Die Berliner Grünen haben eine wegweisende Entscheidung getroffen: Der offen schwule Fraktionsvorsitzende Werner Graf soll 2026 als Spitzenkandidat für das Amt des Regierenden Bürgermeisters antreten. Dies verkündeten die Landesvorsitzenden Nina Stahr und Philmon Ghirmai in einem internen Schreiben an die Parteimitglieder. Falls die Grünen die Wahl gewinnen, wäre Graf der zweite offen schwule Regierende Bürgermeister in der Geschichte Berlins.

Ein historischer Moment für die LGBTQ+-Repräsentation

Werner Graf, der bereits 2016 auf einem Parteitag erklärte, er trage die "Regenbogenfahne im Herzen", würde in die Fußstapfen von Klaus Wowereit treten. Der SPD-Politiker regierte Berlin von 2001 bis 2014 und war damals der erste offen schwule Regierende Bürgermeister der Hauptstadt. Seine berühmten Worte "Ich bin schwul, und das ist auch gut so" gingen in die deutsche Politikgeschichte ein.

Die Nominierung Grafs zeigt, wie selbstverständlich LGBTQ+-Repräsentation in der deutschen Politik geworden ist. Im Gegensatz zu den 2000er Jahren ist seine sexuelle Orientierung kein Diskussionsthema mehr, sondern seine politischen Positionen stehen im Vordergrund.

Graf als progressiver Hoffnungsträger

Der 1980 in Neumarkt in der Oberpfalz geborene Politiker bringt eine beeindruckende Vita mit. Von 2000 bis 2002 war er Bundessprecher der Grünen Jugend und später drei Jahre lang persönlicher Referent von Claudia Roth. Besonders bemerkenswert ist seine frühe Arbeit für feministische Themen: Zwischen 2008 und 2010 schrieb er als einziger Mann für das Blog "Mädchenmannschaft" Artikel zu Feminismus und Gender.

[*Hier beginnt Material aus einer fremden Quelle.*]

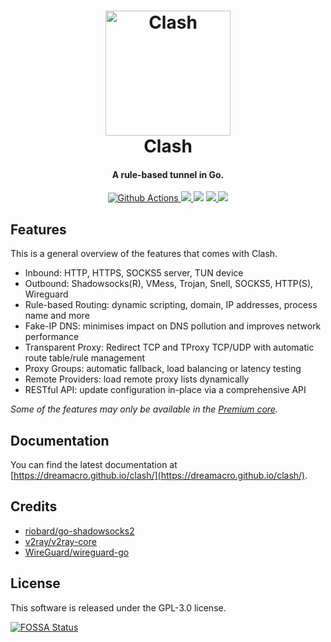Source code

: <h1 align="center">
  <img src="https://github.com/doreamon-design/clash/raw/master/docs/logo.png" alt="Clash" width="200">
  <br>Clash<br>
</h1>

<h4 align="center">A rule-based tunnel in Go.</h4>

<p align="center">
  <a href="https://github.com/doreamon-design/clash/actions">
    <img src="https://img.shields.io/github/actions/workflow/status/doreamon-design/clash/release.yml?branch=master&style=flat-square" alt="Github Actions">
  </a>
  <a href="https://goreportcard.com/report/github.com/doreamon-design/clash">
    <img src="https://goreportcard.com/badge/github.com/doreamon-design/clash?style=flat-square">
  </a>
  <img src="https://img.shields.io/github/go-mod/go-version/doreamon-design/clash?style=flat-square">
  <a href="https://github.com/doreamon-design/clash/releases">
    <img src="https://img.shields.io/github/release/doreamon-design/clash/all.svg?style=flat-square">
  </a>
  <a href="https://github.com/doreamon-design/clash/releases/tag/premium">
    <img src="https://img.shields.io/badge/release-Premium-00b4f0?style=flat-square">
  </a>
</p>

## Features

This is a general overview of the features that comes with Clash.  

- Inbound: HTTP, HTTPS, SOCKS5 server, TUN device
- Outbound: Shadowsocks(R), VMess, Trojan, Snell, SOCKS5, HTTP(S), Wireguard
- Rule-based Routing: dynamic scripting, domain, IP addresses, process name and more
- Fake-IP DNS: minimises impact on DNS pollution and improves network performance
- Transparent Proxy: Redirect TCP and TProxy TCP/UDP with automatic route table/rule management
- Proxy Groups: automatic fallback, load balancing or latency testing
- Remote Providers: load remote proxy lists dynamically
- RESTful API: update configuration in-place via a comprehensive API

*Some of the features may only be available in the [Premium core](https://dreamacro.github.io/clash/premium/introduction.html).*

## Documentation

You can find the latest documentation at [https://dreamacro.github.io/clash/](https://dreamacro.github.io/clash/).

## Credits

- [riobard/go-shadowsocks2](https://github.com/riobard/go-shadowsocks2)
- [v2ray/v2ray-core](https://github.com/v2ray/v2ray-core)
- [WireGuard/wireguard-go](https://github.com/WireGuard/wireguard-go)

## License

This software is released under the GPL-3.0 license.

[![FOSSA Status](https://app.fossa.io/api/projects/git%2Bgithub.com%2FDreamacro%2Fclash.svg?type=large)](https://app.fossa.io/projects/git%2Bgithub.com%2FDreamacro%2Fclash?ref=badge_large)
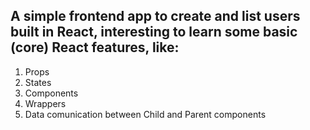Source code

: ## A simple frontend app to create and list users built in React, interesting to learn some basic (core) React features, like: 
  1. Props
  2. States
  3. Components
  4. Wrappers
  5. Data comunication between Child and Parent components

Seit März 2022 führt Graf gemeinsam mit Bettina Jarasch die Grünen-Fraktion im Berliner Abgeordnetenhaus. Seine politischen Schwerpunkte liegen bei moderner Mobilität, progressiver Drogenpolitik und einer vielfältigen, weltoffenen Gesellschaft. Er setzt sich für die Legalisierung von Cannabis und eine Mobilitätswende ein, die den Menschen in den Vordergrund stellt.

Strategische Neuaufstellung der Berliner Grünen

Die Entscheidung für Graf ist auch eine strategische Neuaufstellung der Partei. Nachdem Bettina Jarasch 2021 und 2023 erfolglos als Spitzenkandidatin angetreten war, soll nun ein Mann die Chance bekommen. Graf wird dem linken Parteiflügel zugerechnet, während Jarasch als Reala gilt – eine Kombination, die verschiedene Strömungen der Partei ansprechen soll.

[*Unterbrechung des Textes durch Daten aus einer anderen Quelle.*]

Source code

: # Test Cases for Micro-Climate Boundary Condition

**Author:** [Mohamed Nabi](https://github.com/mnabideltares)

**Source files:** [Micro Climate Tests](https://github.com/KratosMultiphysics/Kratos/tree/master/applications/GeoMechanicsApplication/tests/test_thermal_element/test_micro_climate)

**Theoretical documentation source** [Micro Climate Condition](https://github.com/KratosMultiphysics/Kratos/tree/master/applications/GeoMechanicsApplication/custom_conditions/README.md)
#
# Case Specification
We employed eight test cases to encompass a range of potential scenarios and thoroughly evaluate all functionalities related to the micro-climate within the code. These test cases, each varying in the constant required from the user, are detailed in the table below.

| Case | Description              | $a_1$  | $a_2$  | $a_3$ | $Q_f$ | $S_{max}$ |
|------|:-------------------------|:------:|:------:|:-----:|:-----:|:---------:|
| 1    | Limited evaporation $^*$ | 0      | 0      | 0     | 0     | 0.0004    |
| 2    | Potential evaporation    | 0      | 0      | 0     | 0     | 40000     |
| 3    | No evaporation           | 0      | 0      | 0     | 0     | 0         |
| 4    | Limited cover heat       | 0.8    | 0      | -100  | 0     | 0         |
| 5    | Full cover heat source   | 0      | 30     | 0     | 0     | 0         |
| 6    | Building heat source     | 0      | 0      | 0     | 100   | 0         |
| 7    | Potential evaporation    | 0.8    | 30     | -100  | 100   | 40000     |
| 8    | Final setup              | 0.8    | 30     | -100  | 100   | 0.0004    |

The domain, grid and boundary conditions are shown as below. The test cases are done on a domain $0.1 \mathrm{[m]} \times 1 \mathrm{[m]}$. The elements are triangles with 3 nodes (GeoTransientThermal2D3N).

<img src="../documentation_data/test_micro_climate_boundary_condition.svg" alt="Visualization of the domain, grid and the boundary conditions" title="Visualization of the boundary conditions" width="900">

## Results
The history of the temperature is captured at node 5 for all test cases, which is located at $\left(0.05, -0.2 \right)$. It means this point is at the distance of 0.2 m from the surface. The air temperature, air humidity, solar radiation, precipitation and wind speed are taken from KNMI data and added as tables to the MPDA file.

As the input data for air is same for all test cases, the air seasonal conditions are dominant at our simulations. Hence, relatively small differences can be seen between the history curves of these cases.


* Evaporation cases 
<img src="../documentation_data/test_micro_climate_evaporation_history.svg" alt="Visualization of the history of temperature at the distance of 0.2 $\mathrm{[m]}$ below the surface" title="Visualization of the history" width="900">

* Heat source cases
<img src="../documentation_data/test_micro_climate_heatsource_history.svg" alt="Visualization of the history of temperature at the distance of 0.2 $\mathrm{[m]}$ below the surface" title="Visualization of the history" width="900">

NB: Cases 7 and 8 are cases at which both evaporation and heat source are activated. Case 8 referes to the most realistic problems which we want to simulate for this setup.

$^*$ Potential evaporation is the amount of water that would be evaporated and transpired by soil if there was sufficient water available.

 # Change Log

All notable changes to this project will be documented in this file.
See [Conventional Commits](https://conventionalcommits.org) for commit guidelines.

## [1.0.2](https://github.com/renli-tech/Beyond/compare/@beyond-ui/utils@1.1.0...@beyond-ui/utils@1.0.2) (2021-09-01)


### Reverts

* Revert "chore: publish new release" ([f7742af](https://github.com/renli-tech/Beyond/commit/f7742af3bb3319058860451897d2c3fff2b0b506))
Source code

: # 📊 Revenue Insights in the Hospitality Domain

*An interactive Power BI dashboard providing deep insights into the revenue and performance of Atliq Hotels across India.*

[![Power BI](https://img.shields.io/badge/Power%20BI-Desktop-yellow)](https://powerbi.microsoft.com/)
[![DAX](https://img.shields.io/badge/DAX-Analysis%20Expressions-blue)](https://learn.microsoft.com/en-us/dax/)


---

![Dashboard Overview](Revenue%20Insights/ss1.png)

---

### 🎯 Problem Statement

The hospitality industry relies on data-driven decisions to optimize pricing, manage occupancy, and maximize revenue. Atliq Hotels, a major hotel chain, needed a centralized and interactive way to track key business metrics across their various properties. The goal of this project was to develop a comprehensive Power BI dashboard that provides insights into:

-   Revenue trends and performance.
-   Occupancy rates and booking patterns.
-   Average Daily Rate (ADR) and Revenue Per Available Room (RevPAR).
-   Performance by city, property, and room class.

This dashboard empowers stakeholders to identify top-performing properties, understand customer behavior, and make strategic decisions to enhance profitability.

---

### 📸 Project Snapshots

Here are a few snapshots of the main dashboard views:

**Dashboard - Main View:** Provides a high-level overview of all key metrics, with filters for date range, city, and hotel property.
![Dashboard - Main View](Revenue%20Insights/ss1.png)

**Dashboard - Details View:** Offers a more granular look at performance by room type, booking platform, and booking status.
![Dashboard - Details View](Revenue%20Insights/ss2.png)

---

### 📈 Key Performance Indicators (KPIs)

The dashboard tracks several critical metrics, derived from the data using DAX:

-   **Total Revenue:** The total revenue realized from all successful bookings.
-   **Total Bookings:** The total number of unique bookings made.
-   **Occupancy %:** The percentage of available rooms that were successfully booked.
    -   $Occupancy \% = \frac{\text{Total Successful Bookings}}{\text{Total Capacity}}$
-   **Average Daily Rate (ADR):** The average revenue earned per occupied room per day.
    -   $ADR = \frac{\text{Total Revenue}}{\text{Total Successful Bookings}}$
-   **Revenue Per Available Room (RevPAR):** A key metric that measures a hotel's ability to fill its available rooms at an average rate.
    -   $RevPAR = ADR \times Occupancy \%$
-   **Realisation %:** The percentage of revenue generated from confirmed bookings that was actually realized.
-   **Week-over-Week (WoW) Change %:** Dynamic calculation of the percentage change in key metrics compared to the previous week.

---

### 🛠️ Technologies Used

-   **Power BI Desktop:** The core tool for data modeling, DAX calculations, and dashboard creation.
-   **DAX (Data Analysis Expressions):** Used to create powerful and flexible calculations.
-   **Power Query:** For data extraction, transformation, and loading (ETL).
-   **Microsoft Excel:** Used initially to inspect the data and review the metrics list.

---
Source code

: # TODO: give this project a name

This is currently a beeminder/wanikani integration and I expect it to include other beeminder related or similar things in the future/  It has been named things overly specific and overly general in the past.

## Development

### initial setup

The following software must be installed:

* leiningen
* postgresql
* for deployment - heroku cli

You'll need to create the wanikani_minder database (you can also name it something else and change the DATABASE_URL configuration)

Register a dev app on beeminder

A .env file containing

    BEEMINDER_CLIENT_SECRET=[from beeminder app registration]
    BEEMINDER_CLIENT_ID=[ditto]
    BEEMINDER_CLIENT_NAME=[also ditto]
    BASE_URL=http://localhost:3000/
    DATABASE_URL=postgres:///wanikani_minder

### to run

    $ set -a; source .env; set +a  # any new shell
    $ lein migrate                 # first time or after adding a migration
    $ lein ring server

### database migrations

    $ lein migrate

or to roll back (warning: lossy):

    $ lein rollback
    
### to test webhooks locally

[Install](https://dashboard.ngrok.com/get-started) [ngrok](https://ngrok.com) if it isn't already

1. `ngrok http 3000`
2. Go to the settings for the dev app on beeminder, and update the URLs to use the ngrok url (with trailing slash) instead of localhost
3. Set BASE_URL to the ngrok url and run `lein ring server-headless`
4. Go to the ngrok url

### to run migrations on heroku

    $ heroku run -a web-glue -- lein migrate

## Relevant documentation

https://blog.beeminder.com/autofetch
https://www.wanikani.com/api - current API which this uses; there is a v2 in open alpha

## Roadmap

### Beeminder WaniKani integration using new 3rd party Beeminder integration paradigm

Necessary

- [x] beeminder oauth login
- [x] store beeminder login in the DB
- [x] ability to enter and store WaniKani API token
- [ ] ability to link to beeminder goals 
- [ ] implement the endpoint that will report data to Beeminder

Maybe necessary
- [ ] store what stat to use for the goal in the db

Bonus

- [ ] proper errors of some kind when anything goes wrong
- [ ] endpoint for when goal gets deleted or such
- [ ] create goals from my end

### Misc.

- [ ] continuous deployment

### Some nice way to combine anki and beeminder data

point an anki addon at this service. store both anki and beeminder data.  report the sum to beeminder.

Die Grünen befinden sich seit 2023 in der Opposition, nachdem sich die SPD nach der Wiederholungswahl für eine Koalition mit der CDU entschieden hatte. Mit ihrer Kritik an der "schwarz-roten Rückschrittskoalition" unter Kai Wegner (CDU) positionieren sie sich als progressive Alternative für Berlin.

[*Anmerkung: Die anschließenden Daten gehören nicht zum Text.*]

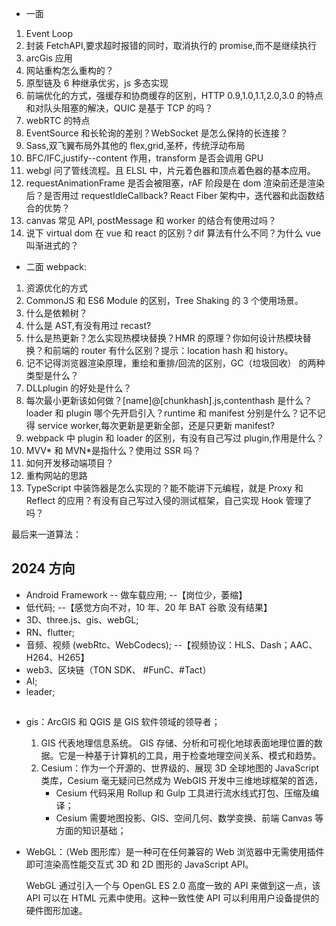 - 一面

1. Event Loop
2. 封装 FetchAPI,要求超时报错的同时，取消执行的 promise,而不是继续执行
3. arcGis 应用
4. 网站重构怎么重构的？
5. 原型链及 6 种继承优劣，js 多态实现
6. 前端优化的方式，强缓存和协商缓存的区别，HTTP 0.9,1.0,1.1,2.0,3.0 的特点和对队头阻塞的解决，QUIC 是基于 TCP 的吗？
7. webRTC 的特点
8. EventSource 和长轮询的差别？WebSocket 是怎么保持的长连接？
9. Sass,双飞翼布局外其他的 flex,grid,圣杯，传统浮动布局
10. BFC/IFC,justify--content 作用，transform 是否会调用 GPU
11. webgl 问了管线流程。且 ELSL 中，片元着色器和顶点着色器的基本应用。
12. requestAnimationFrame 是否会被阻塞，rAF 阶段是在 dom 渲染前还是渲染后？是否用过 requestIdleCallback? React Fiber 架构中，迭代器和此函数结合的优势？
13. canvas 常见 API, postMessage 和 worker 的结合有使用过吗？
14. 说下 virtual dom 在 vue 和 react 的区别？dif 算法有什么不同？为什么 vue 叫渐进式的？

- 二面 webpack:

1. 资源优化的方式
2. CommonJS 和 ES6 Module 的区别，Tree Shaking 的 3 个使用场景。
3. 什么是依赖树？
4. 什么是 AST,有没有用过 recast?
5. 什么是热更新？怎么实现热模块替换？HMR 的原理？你如何设计热模块替换？和前端的 router 有什么区别？提示：location hash 和 history。
6. 记不记得浏览器渲染原理，重绘和重排/回流的区别，GC（垃圾回收） 的两种类型是什么？
7. DLLplugin 的好处是什么？
8. 每次最小更新该如何做？[name]@[chunkhash].js,contenthash 是什么？loader 和 plugin 哪个先开启引入？runtime 和 manifest 分别是什么？记不记得 service worker,每次更新是更新全部，还是只更新 manifest?
9. webpack 中 plugin 和 loader 的区别，有没有自己写过 plugin,作用是什么？
10. MVV* 和 MVN*是指什么？使用过 SSR 吗？
11. 如何开发移动端项目？
12. 重构网站的思路
13. TypeScript 中装饰器是怎么实现的？能不能讲下元编程，就是 Proxy 和 Reflect 的应用？有没有自己写过入侵的测试框架，自己实现 Hook 管理了吗？

最后来一道算法：

## 2024 方向

- Android Framework -- 做车载应用; --【岗位少，萎缩】
- 低代码; --【感觉方向不对，10 年、20 年 BAT 谷歌 没有结果】
- 3D、three.js、gis、webGL;
- RN、flutter;
- 音频、视频 (webRtc、WebCodecs); --【视频协议：HLS、Dash；AAC、H264、H265】
- web3、区块链（TON SDK、 #FunC、#Tact）
- AI;
- leader;

##

- gis：ArcGIS 和 QGIS 是 GIS 软件领域的领导者；

  1. GIS 代表地理信息系统。 GIS 存储、分析和可视化地球表面地理位置的数据。它是一种基于计算机的工具，用于检查地理空间关系、模式和趋势。
  2. Cesium：作为一个开源的、世界级的、展现 3D 全球地图的 JavaScript 类库，Cesium 毫无疑问已然成为 WebGIS 开发中三维地球框架的首选，
     - Cesium 代码采用 Rollup 和 Gulp 工具进行流水线式打包、压缩及编译；
     - Cesium 需要地图投影、GIS、空间几何、数学变换、前端 Canvas 等方面的知识基础；

- WebGL：（Web 图形库）是一种可在任何兼容的 Web 浏览器中无需使用插件即可渲染高性能交互式 3D 和 2D 图形的 JavaScript API。

  WebGL 通过引入一个与 OpenGL ES 2.0 高度一致的 API 来做到这一点，该 API 可以在 HTML <canvas> 元素中使用。这种一致性使 API 可以利用用户设备提供的硬件图形加速。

Demokratischer Prozess bis zur Wahl

Obwohl der Landesvorstand seine Präferenz klar gemacht hat, liegt die finale Entscheidung bei den Parteimitgliedern. Am 1. Oktober können die Mitglieder beim Grünen-Landesausschuss Graf und Jarasch befragen. Es sind weitere digitale Gesprächsformate geplant, bevor am 22. November auf einem Parteitag über den Vorschlag abgestimmt wird.

Die Wahl zum Abgeordnetenhaus ist für den 20. September 2026 vorgesehen. Für die LGBTQ+-Community in Berlin und ganz Deutschland wäre ein Wahlsieg Grafs ein starkes Signal für Sichtbarkeit und Normalität queerer Menschen in Führungspositionen.

Mit Werner Graf könnte Berlin nach zwölf Jahren wieder einen offen schwulen Regierungschef bekommen – diesmal bei den Grünen, einer Partei, die seit jeher für Vielfalt und Gleichberechtigung einsteht. Seine Nominierung zeigt, wie weit die deutsche Gesellschaft in Sachen LGBTQ+-Akzeptanz gekommen ist, und könnte ein Vorbild für andere Städte und Länder werden.